Task objective:
Copy each line below that has "calculateRetryDelay".

Exercise materials:
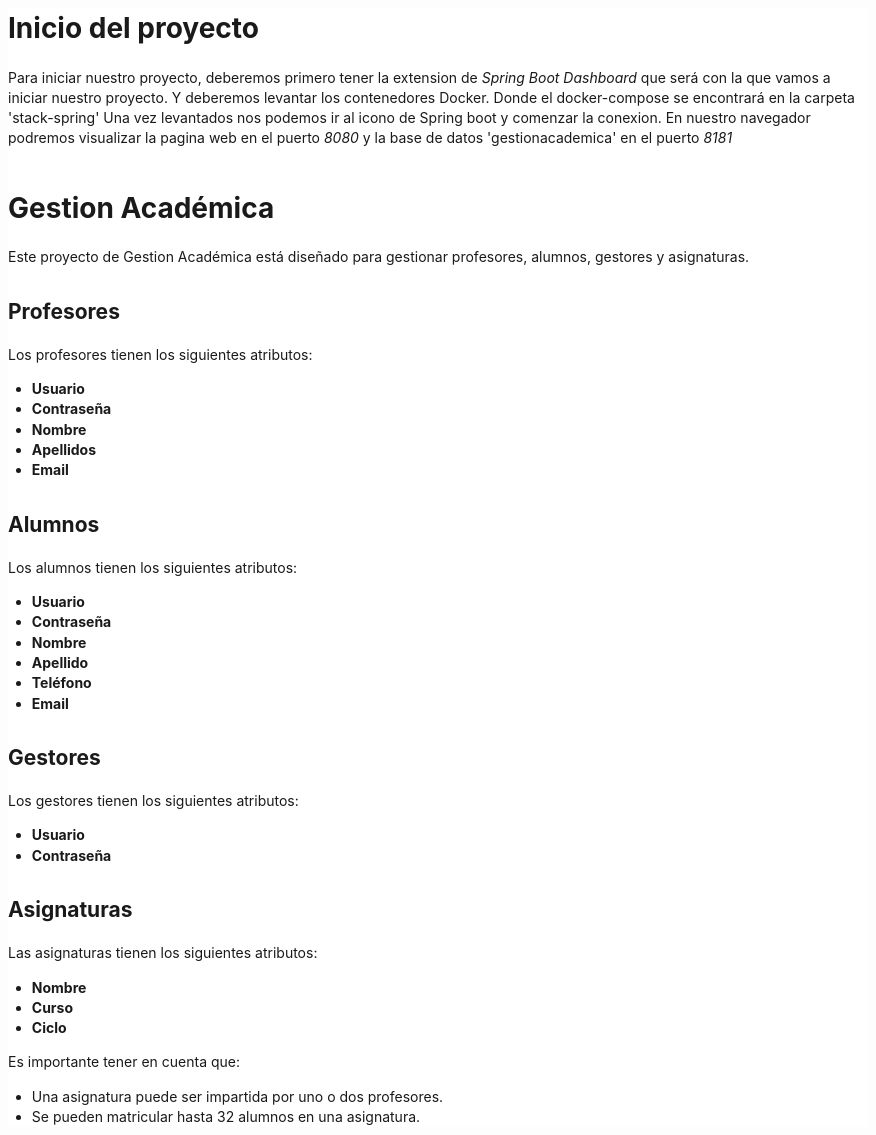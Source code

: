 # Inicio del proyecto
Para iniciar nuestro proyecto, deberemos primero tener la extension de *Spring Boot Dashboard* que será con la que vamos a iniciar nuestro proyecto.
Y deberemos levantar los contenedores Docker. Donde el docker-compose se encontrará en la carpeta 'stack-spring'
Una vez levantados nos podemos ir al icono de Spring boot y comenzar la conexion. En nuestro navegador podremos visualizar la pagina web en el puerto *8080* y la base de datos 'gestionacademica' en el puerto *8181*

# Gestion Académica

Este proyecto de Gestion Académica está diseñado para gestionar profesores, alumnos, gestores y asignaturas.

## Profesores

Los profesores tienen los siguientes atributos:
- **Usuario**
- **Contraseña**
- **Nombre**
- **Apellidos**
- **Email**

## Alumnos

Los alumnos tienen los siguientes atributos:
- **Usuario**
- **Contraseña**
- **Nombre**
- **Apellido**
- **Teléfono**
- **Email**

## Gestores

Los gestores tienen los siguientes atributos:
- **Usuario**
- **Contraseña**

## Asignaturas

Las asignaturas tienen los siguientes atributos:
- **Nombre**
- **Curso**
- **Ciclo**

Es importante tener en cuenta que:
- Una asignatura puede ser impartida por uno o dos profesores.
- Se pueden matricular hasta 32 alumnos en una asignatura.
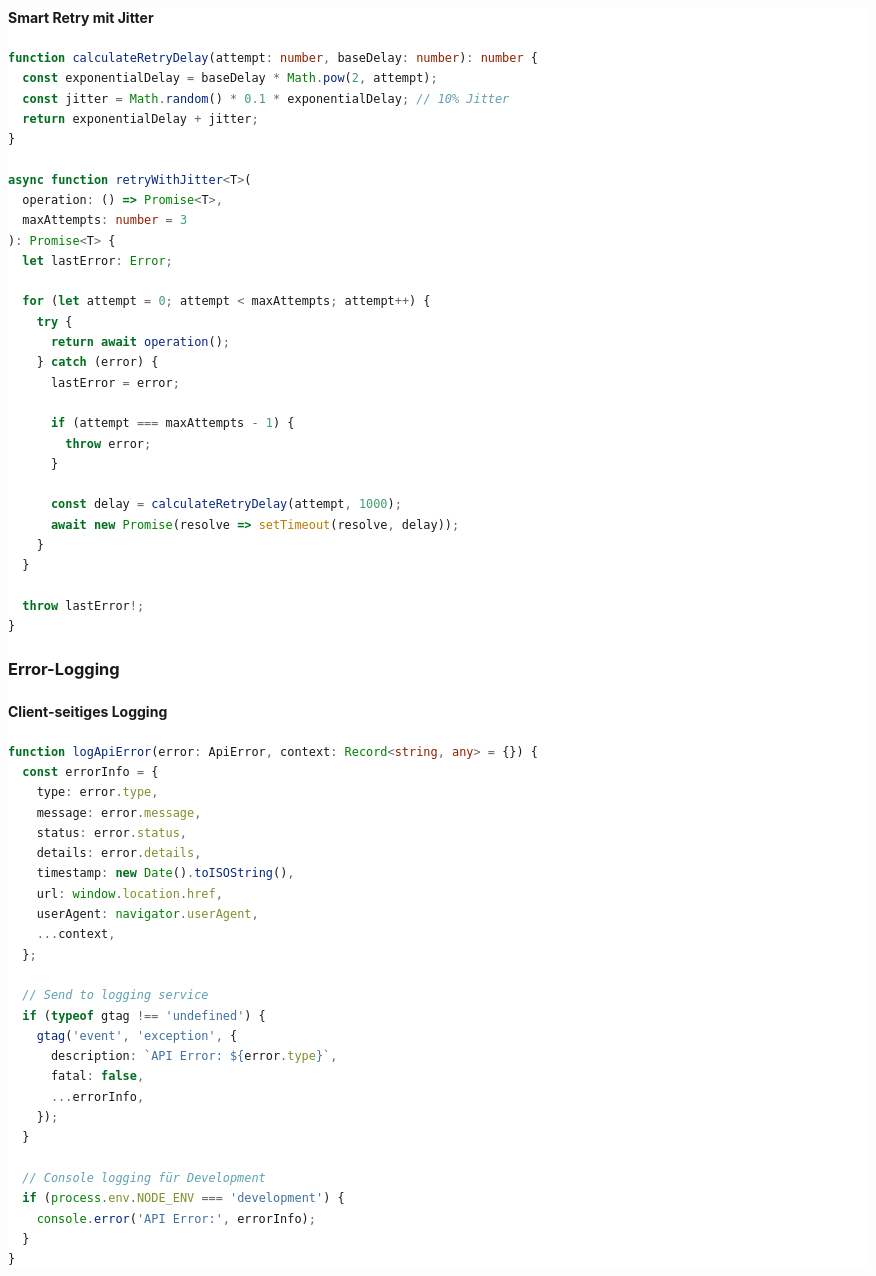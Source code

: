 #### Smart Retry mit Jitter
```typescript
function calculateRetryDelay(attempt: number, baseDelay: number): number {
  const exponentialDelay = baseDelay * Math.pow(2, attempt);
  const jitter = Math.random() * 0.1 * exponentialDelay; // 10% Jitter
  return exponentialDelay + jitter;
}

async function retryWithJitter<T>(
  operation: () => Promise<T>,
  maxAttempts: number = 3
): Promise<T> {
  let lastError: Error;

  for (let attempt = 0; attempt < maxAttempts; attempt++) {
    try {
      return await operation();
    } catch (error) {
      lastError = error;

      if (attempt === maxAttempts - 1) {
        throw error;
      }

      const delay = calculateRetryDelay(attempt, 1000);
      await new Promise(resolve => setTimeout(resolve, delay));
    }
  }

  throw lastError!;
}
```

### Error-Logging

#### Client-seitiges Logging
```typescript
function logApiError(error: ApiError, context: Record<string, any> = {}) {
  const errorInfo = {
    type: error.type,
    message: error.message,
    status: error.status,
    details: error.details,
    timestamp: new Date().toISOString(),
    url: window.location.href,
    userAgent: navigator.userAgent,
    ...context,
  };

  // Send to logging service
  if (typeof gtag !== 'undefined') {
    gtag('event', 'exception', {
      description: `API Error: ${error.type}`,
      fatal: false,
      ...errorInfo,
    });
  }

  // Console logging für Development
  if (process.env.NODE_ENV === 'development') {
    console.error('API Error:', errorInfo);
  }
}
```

Written solution:
function calculateRetryDelay(attempt: number, baseDelay: number): number {
      const delay = calculateRetryDelay(attempt, 1000);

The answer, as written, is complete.